Messaggio  andrisano il Mer Ott 05, 2011 6:15 pm

Massimein ha scritto:
udveit ha scritto:
C'è anche da dire che stamattina ho letto che quel maglificio neanche all'INPS risultava e che le operaie lavoravano a "nero", quindi poverette venivano sfruttate altro che dire:" ma stiamo sicure qua a lavorare?"



Questo è un discorso a parte. Quelle poverette erano consapevoli ed avevano accettato di lavorare a nero , purtroppo questa è una piaga della nostra zona soprattutto nel settore tessile.
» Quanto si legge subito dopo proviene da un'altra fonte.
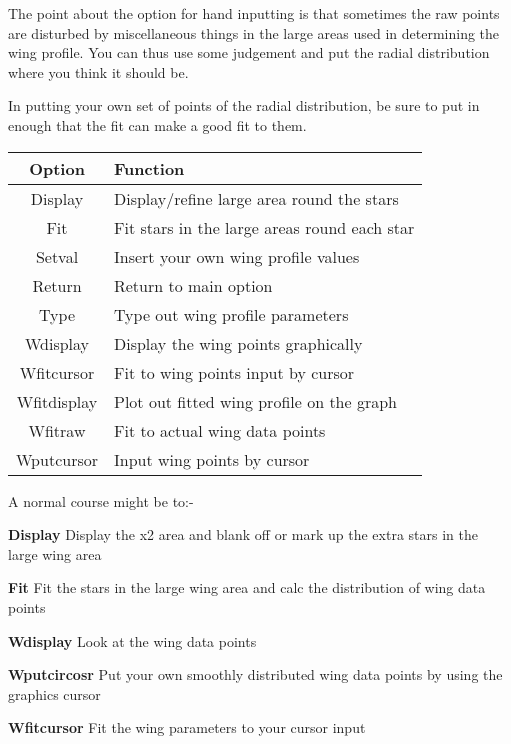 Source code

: {{{ The point about the option for hand inputting is that sometimes
 the raw points are disturbed by miscellaneous things in the large
 areas used in determining the wing profile. You can thus use
 some judgement and put the radial distribution where you think it
 should be.
                                                                               
 In putting your own set of points of the radial distribution, be sure
 to put in enough that the fit can make a good fit to them.
  
\begin{tabular}{|c|l|}\hline 
  Option    &    Function \\ \hline
  Display   &    Display/refine large area round the stars \\
  Fit       &    Fit stars in the large areas round each star \\
  Setval    &    Insert your own wing profile values \\
  Return    &    Return to main option \\
  Type      &    Type out wing profile parameters \\
  Wdisplay   &   Display the wing points graphically \\
  Wfitcursor  &  Fit to wing points input by cursor \\
  Wfitdisplay &  Plot out fitted wing profile on the graph \\
  Wfitraw     &  Fit to actual wing data points \\
  Wputcursor  &  Input wing points by cursor \\ \hline
\end{tabular}
                                                                
  A normal course might be to:-

\begin{list}{{-}}{}

\item {\bf Display \hspace*{2ex}} Display the x2 area and blank off or mark up
                  the extra stars in the large wing area
\item {\bf Fit \hspace*{2ex}}    Fit the stars in the large wing area and calc
                  the distribution of wing data points
\item {\bf Wdisplay \hspace*{2ex}}    Look at the wing data points
\item {\bf Wputcircosr \hspace*{2ex}}    Put your own smoothly distributed wing data
                   points by using the graphics cursor
\item {\bf Wfitcursor \hspace*{2ex}}    Fit the wing parameters to your cursor input
\end{list}
                                                                               
}}}
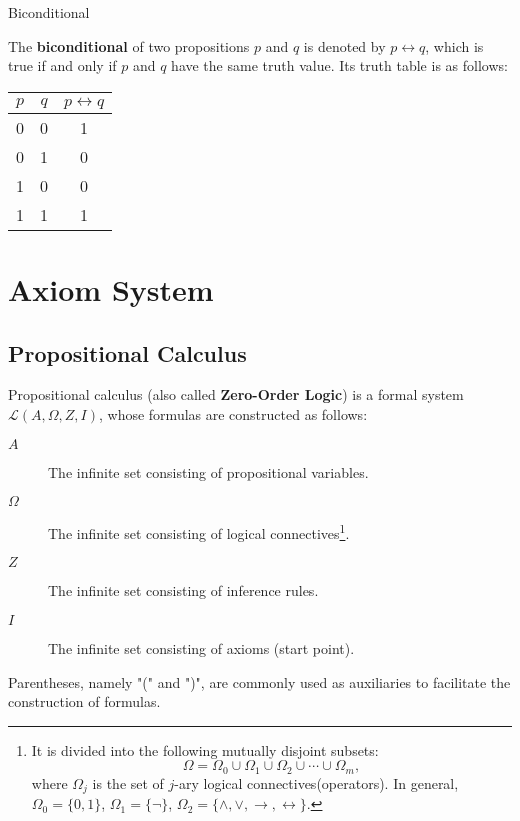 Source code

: \documentclass[11pt]{elegantbook}
\begin{document}
\begin{leftbarTitle}{Biconditional}\end{leftbarTitle}
The \textbf{biconditional} of two propositions \(p\) and \(q\) is denoted by \(p \leftrightarrow q\),
which is true if and only if \(p\) and \(q\) have the same truth value.
Its truth table is as follows:
\begin{center}
\begin{tabular}{ccc}
\toprule
$p$ & $q$ & $p \leftrightarrow q$ \\ %
\midrule
0 & 0 & 1 \\ %
0 & 1 & 0 \\ %
1 & 0 & 0 \\ %
1 & 1 & 1 \\ %
\bottomrule
\end{tabular}
\end{center}

\section{Axiom System}
\subsection{Propositional Calculus}
Propositional calculus (also called \textbf{Zero-Order Logic}) is a formal system \(\mathcal{L}\left( A, \Omega, Z, I \right) \),
whose formulas are constructed as follows:
\begin{description}
    \item[\({A}\)]  The infinite set consisting of propositional variables.
    \item[\({\Omega}\)]  The infinite set consisting of logical connectives\footnote{
        It is divided into the following mutually disjoint subsets:
        \[
        \Omega = \Omega_{0} \cup \Omega_{1} \cup \Omega_{2} \cup \cdots \cup \Omega_{m},
        \]
        where \(\Omega_{j}\) is the set of \(j\)-ary logical connectives(operators).
        In general, \(\Omega_{0}=\{ 0,1 \}\), \(\Omega_{1}=\{ \neg \}\), 
        \(\Omega_{2}=\{ \land, \lor, \to, \leftrightarrow \}\).
    }.
    \item[\({Z}\)]  The infinite set consisting of inference rules.
    \item[\({I}\)]  The infinite set consisting of axioms (start point).
\end{description}
Parentheses, namely "(" and ")", are commonly used as auxiliaries to facilitate the construction of formulas.
\end{document}
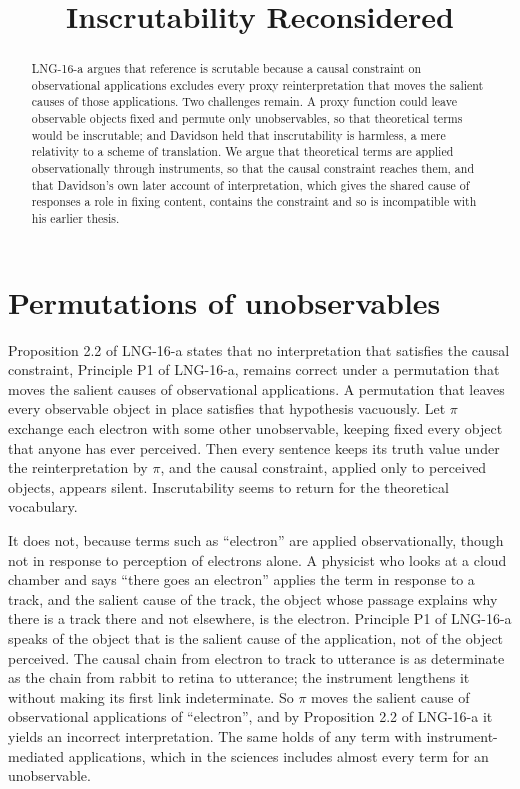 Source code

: \documentclass{situationist-preprint}
\title{Inscrutability Reconsidered}
\begin{document}
\maketitle

\begin{abstract}
LNG-16-a argues that reference is scrutable because a causal constraint on observational applications excludes every proxy reinterpretation that moves the salient causes of those applications. Two challenges remain. A proxy function could leave observable objects fixed and permute only unobservables, so that theoretical terms would be inscrutable; and Davidson held that inscrutability is harmless, a mere relativity to a scheme of translation. We argue that theoretical terms are applied observationally through instruments, so that the causal constraint reaches them, and that Davidson's own later account of interpretation, which gives the shared cause of responses a role in fixing content, contains the constraint and so is incompatible with his earlier thesis.
\end{abstract}

\section{Permutations of unobservables}

Proposition 2.2 of LNG-16-a states that no interpretation that satisfies the causal constraint, Principle P1 of LNG-16-a, remains correct under a permutation that moves the salient causes of observational applications. A permutation that leaves every observable object in place satisfies that hypothesis vacuously. Let $\pi$ exchange each electron with some other unobservable, keeping fixed every object that anyone has ever perceived. Then every sentence keeps its truth value under the reinterpretation by $\pi$, and the causal constraint, applied only to perceived objects, appears silent. Inscrutability seems to return for the theoretical vocabulary.

It does not, because terms such as \enquote{electron} are applied observationally, though not in response to perception of electrons alone. A physicist who looks at a cloud chamber and says \enquote{there goes an electron} applies the term in response to a track, and the salient cause of the track, the object whose passage explains why there is a track there and not elsewhere, is the electron. Principle P1 of LNG-16-a speaks of the object that is the salient cause of the application, not of the object perceived. The causal chain from electron to track to utterance is as determinate as the chain from rabbit to retina to utterance; the instrument lengthens it without making its first link indeterminate. So $\pi$ moves the salient cause of observational applications of \enquote{electron}, and by Proposition 2.2 of LNG-16-a it yields an incorrect interpretation. The same holds of any term with instrument-mediated applications, which in the sciences includes almost every term for an unobservable.
\end{document}
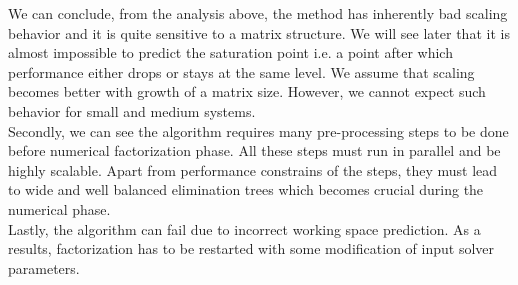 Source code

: We can conclude, from the analysis above, the method has inherently bad scaling behavior and it is quite sensitive to a matrix structure. We will see later that it is almost impossible to predict the saturation point i.e. a point after which performance either drops or stays at the same level. We assume that scaling becomes better with growth of a matrix size. However, we cannot expect such behavior for small and medium systems.\\  


Secondly, we can see the algorithm requires many pre-processing steps to be done before numerical factorization phase. All these steps must run in parallel and be highly scalable. Apart from performance constrains of the steps, they must lead to wide and well balanced elimination trees which becomes crucial during the numerical phase.\\


Lastly, the algorithm can fail due to incorrect  working space prediction. As a results, factorization has to be restarted with some modification of input solver parameters.\\

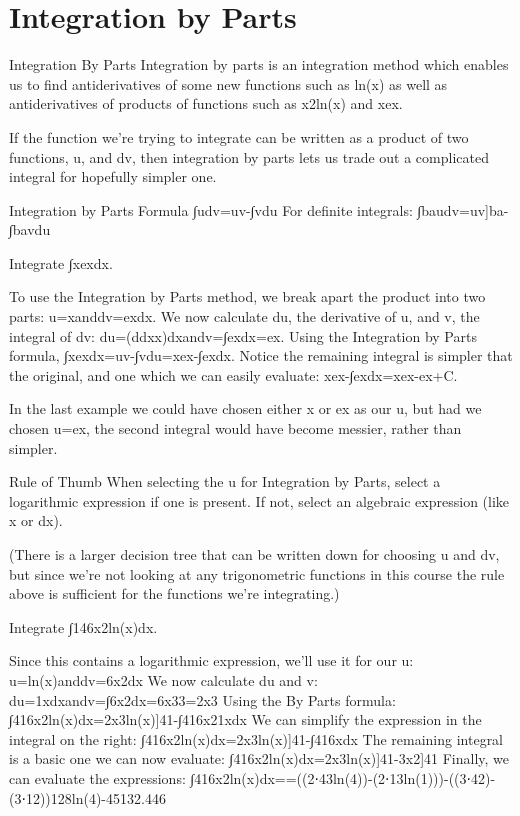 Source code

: \section{Integration by Parts}
\label{sec:integration-by-parts}
Integration By Parts
Integration by parts is an integration method which enables us to find antiderivatives of some new functions such as ln(x) as well as antiderivatives of products of functions such as x2ln(x) and xex.

If the function we're trying to integrate can be written as a product of two functions, u, and dv, then integration by parts lets us trade out a complicated integral for hopefully simpler one.

Integration by Parts Formula
∫udv=uv-∫vdu
For definite integrals:
∫baudv=uv]ba-∫bavdu
\begin{example}
Integrate ∫xexdx.

\begin{solution}
To use the Integration by Parts method, we break apart the product into two parts:
u=xanddv=exdx.
We now calculate du, the derivative of u, and v, the integral of dv:
du=(ddxx)dxandv=∫exdx=ex.
Using the Integration by Parts formula,
∫xexdx=uv-∫vdu=xex-∫exdx.
Notice the remaining integral is simpler that the original, and one which we can easily evaluate:
xex-∫exdx=xex-ex+C.
\end{solution}\end{example}

In the last example we could have chosen either x or ex as our u, but had we chosen u=ex, the second integral would have become messier, rather than simpler.

Rule of Thumb
When selecting the u for Integration by Parts, select a logarithmic expression if one is present. If not, select an algebraic expression (like x or dx).

(There is a larger decision tree that can be written down for choosing u and dv, but since we're not looking at any trigonometric functions in this course the rule above is sufficient for the functions we're integrating.)

\begin{example}
Integrate ∫146x2ln(x)dx.

\begin{solution}
Since this contains a logarithmic expression, we'll use it for our u:
u=ln(x)anddv=6x2dx
We now calculate du and v:
du=1xdxandv=∫6x2dx=6x33=2x3
Using the By Parts formula:
∫416x2ln(x)dx=2x3ln(x)]41-∫416x21xdx
We can simplify the expression in the integral on the right:
∫416x2ln(x)dx=2x3ln(x)]41-∫416xdx
The remaining integral is a basic one we can now evaluate:
∫416x2ln(x)dx=2x3ln(x)]41-3x2]41
Finally, we can evaluate the expressions:
∫416x2ln(x)dx==\approx   ((2⋅43ln(4))-(2⋅13ln(1)))-((3⋅42)-(3⋅12))128ln(4)-45132.446
\end{solution}\end{example}
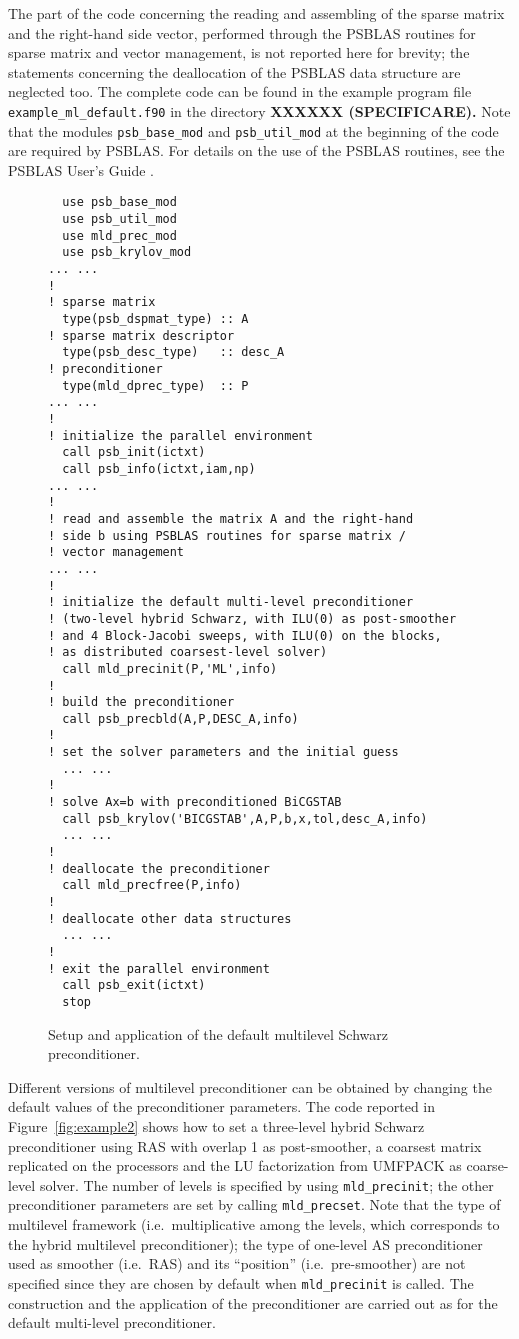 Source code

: The part of the code concerning the
reading and assembling of the sparse matrix and the right-hand side vector, performed
through the PSBLAS routines for sparse matrix and vector management, is not reported
here for brevity; the statements concerning the deallocation of the PSBLAS data structure
are neglected too.
The complete code can be found in the example program file \verb|example_ml_default.f90|
in the directory \textbf{XXXXXX (SPECIFICARE).} Note that the modules \verb|psb_base_mod|
and \verb|psb_util_mod| at the beginning of the code are required by PSBLAS.
For details on the use of the PSBLAS routines, see the PSBLAS User's Guide \cite{}.

\begin{figure}[tbp]
\begin{center}
{\small
\begin{verbatim}
  use psb_base_mod
  use psb_util_mod 
  use mld_prec_mod
  use psb_krylov_mod
... ...
!
! sparse matrix
  type(psb_dspmat_type) :: A
! sparse matrix descriptor
  type(psb_desc_type)   :: desc_A
! preconditioner
  type(mld_dprec_type)  :: P
... ...
!
! initialize the parallel environment
  call psb_init(ictxt)
  call psb_info(ictxt,iam,np)
... ...
!
! read and assemble the matrix A and the right-hand
! side b using PSBLAS routines for sparse matrix /
! vector management
... ...
!
! initialize the default multi-level preconditioner
! (two-level hybrid Schwarz, with ILU(0) as post-smoother
! and 4 Block-Jacobi sweeps, with ILU(0) on the blocks,
! as distributed coarsest-level solver)
  call mld_precinit(P,'ML',info)
!
! build the preconditioner
  call psb_precbld(A,P,DESC_A,info)
!
! set the solver parameters and the initial guess
  ... ...
!
! solve Ax=b with preconditioned BiCGSTAB
  call psb_krylov('BICGSTAB',A,P,b,x,tol,desc_A,info)
  ... ...
!
! deallocate the preconditioner
  call mld_precfree(P,info)
!
! deallocate other data structures
  ... ...
!
! exit the parallel environment
  call psb_exit(ictxt)
  stop
\end{verbatim}
}
\caption{Setup and application of the default multilevel Schwarz preconditioner.
\label{fig:example1}}
\end{center}
\end{figure}

Different versions of multilevel preconditioner can be obtained by changing
the default values of the preconditioner parameters. The code reported in
Figure~\ref{fig:example2} shows how to set a three-level hybrid Schwarz preconditioner
using RAS with overlap 1 as post-smoother, a coarsest matrix replicated
on the processors and the LU factorization from UMFPACK as coarse-level solver.
The number of levels is specified by using \verb|mld_precinit|; the other
preconditioner parameters are set by calling \verb|mld_precset|. Note that
the type of multilevel framework (i.e.\ multiplicative among the levels,
which corresponds to the hybrid multilevel preconditioner); the type
of one-level AS preconditioner used as smoother (i.e.\ RAS)
and its ``position'' (i.e.\ pre-smoother) are not specified since they
are chosen by default when \verb|mld_precinit| is called.
The construction and the application of the preconditioner
are carried out as for the default multi-level preconditioner.


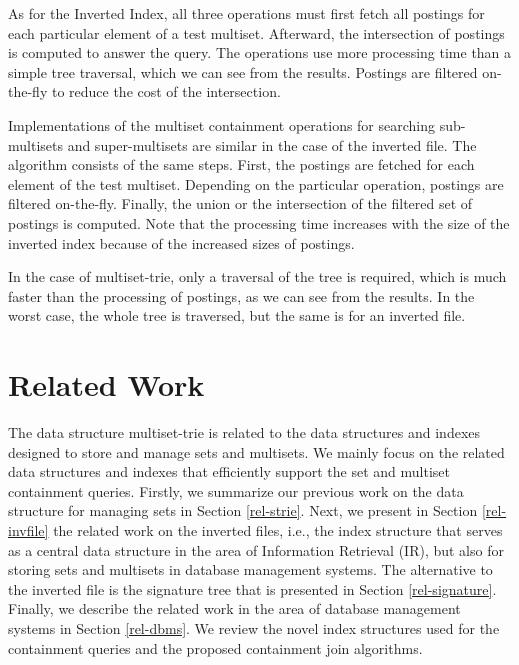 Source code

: \documentclass[algorithms,article,accept,pdftex,moreauthors]{Definitions/mdpi}
\begin{document}
As for the Inverted Index, all three operations must first fetch all
postings for each particular element of a test multiset. Afterward,
the intersection of postings is computed to answer the query. The
operations use more processing time than a simple tree traversal,
which we can see from the results. Postings are filtered on-the-fly to
reduce the cost of the intersection.

Implementations of the multiset containment operations
for searching sub-multisets and super-multisets are similar in
the case of the inverted file. The algorithm consists of the same
steps. First, the postings are fetched for each element of the test
multiset. Depending on the particular operation, postings are filtered
on-the-fly. Finally, the union or the intersection of the filtered set
of postings is computed. Note that the processing time increases with
the size of the inverted index because of the increased sizes of
postings.

In the case of multiset-trie, only a traversal of the tree is
required, which is much faster than the processing of postings, as we
can see from the results. In the worst case, the whole tree is
traversed, but the same is for an inverted file.

%
\section{Related Work} \label{c:relwork}

The data structure multiset-trie is related to the data structures and indexes designed to store and manage sets and multisets. We mainly focus on the related data structures and indexes that efficiently support the set and multiset containment queries. Firstly, we summarize our previous work on the data structure for managing sets in Section \ref{rel-strie}. Next, we present in Section \ref{rel-invfile} the related work on the inverted files, i.e., the index structure that serves as a central data structure in the area of Information Retrieval (IR), but also for storing sets and multisets in database management systems. The alternative to the inverted file is the signature tree that is presented in Section \ref{rel-signature}. Finally, we describe the related work in the area of database management systems in Section \ref{rel-dbms}. We review the novel index structures used for the containment queries and the proposed containment join algorithms. 

\end{document}

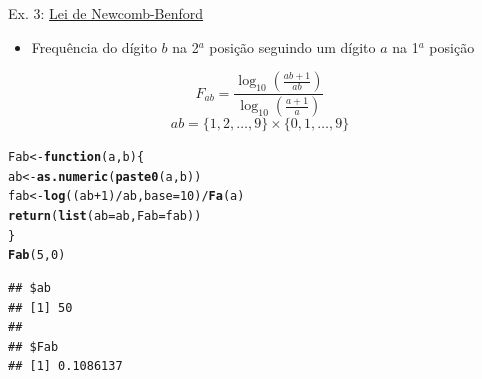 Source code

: \documentclass{beamer}\usepackage[]{graphicx}\usepackage[]{xcolor}
\makeatletter
\newcommand{\hlnum}[1]{\textcolor[rgb]{0.686,0.059,0.569}{#1}}%
\newcommand{\hlopt}[1]{\textcolor[rgb]{0,0,0}{#1}}%
\newcommand{\hldef}[1]{\textcolor[rgb]{0.345,0.345,0.345}{#1}}%
\newcommand{\hlkwa}[1]{\textcolor[rgb]{0.161,0.373,0.58}{\textbf{#1}}}%
\newcommand{\hlkwb}[1]{\textcolor[rgb]{0.69,0.353,0.396}{#1}}%
\newcommand{\hlkwc}[1]{\textcolor[rgb]{0.333,0.667,0.333}{#1}}%
\newcommand{\hlkwd}[1]{\textcolor[rgb]{0.737,0.353,0.396}{\textbf{#1}}}%
\newenvironment{kframe}{%
 \def\at@end@of@kframe{}%
 \ifinner\ifhmode%
  \def\at@end@of@kframe{\end{minipage}}%
  \begin{minipage}{\columnwidth}%
 \fi\fi%
 \def\FrameCommand##1{\hskip\@totalleftmargin \hskip-\fboxsep
 \colorbox{shadecolor}{##1}\hskip-\fboxsep
     \hskip-\linewidth \hskip-\@totalleftmargin \hskip\columnwidth}%
 \MakeFramed {\advance\hsize-\width
   \@totalleftmargin\z@ \linewidth\hsize
   \@setminipage}}%
 {\par\unskip\endMakeFramed%
 \at@end@of@kframe}
\newenvironment{knitrout}{}{} %
\makeatother
\begin{document}
\begin{frame}[fragile]{Ex. 3: \href{https://en.wikipedia.org/wiki/Benford\%27s_law}{Lei de Newcomb-Benford}}
 \begin{itemize}
    \item Frequência do dígito $b$ na 2$^a$ posição seguindo um dígito $a$ na 1$^a$ posição
  \end{itemize}
  \[F_{ab} = \frac{\log_{10} \left( \frac{ab+1}{ab} \right)}{\log_{10} \left( \frac{a+1}{a} \right)} \]
  \[ab = \{1,2,\ldots,9\} \times \{0,1,\ldots,9\}\]
\fontsize{8pt}{8pt}\selectfont
\begin{knitrout}
\color{fgcolor}\begin{kframe}
\begin{alltt}
\hldef{Fab} \hlkwb{<-} \hlkwa{function}\hldef{(}\hlkwc{a}\hldef{,}\hlkwc{b}\hldef{)\{}
  \hldef{ab} \hlkwb{<-} \hlkwd{as.numeric}\hldef{(}\hlkwd{paste0}\hldef{(a,b))}
  \hldef{fab} \hlkwb{<-} \hlkwd{log}\hldef{((ab}\hlopt{+}\hlnum{1}\hldef{)}\hlopt{/}\hldef{ab,} \hlkwc{base} \hldef{=} \hlnum{10}\hldef{)}\hlopt{/}\hlkwd{Fa}\hldef{(a)}
  \hlkwd{return}\hldef{(}\hlkwd{list}\hldef{(}\hlkwc{ab}\hldef{=ab,} \hlkwc{Fab}\hldef{=fab))}
\hldef{\}}
\hlkwd{Fab}\hldef{(}\hlnum{5}\hldef{,}\hlnum{0}\hldef{)}
\end{alltt}
\begin{verbatim}
## $ab
## [1] 50
## 
## $Fab
## [1] 0.1086137
\end{verbatim}
\end{kframe}
\end{knitrout}
\end{frame}
\end{document}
Non sono d'accordo! questo è un ricatto sociale vero e proprio....sai quando sento i discorsi sulla tessera del tifoso come privazione di libertà, questione di principio, ecc. ecc... penso che sono solo cazzate.

La verità è che la questione della tessera è l'ultima ruota del carro...e nn capisco come si fa a non capire che il lavoro nero senza condizioni di sicurezza, assistenziali e previdenziali SONO LA VERA PRIVAZIONE DI LIBERTA'!!!! IL RESTO VIENE DOPO!

Non capisco come facciamo a non ribellarci a questa società che nella quotidianetà ci vuole schiavi e non solo la domenica! ad andria c'è un sacco di disoccupazione, di sfruttamento, di criminalità...e tutto viene accettato...ebbene IO è QUESTO CHE NON ACCETTERò MAI!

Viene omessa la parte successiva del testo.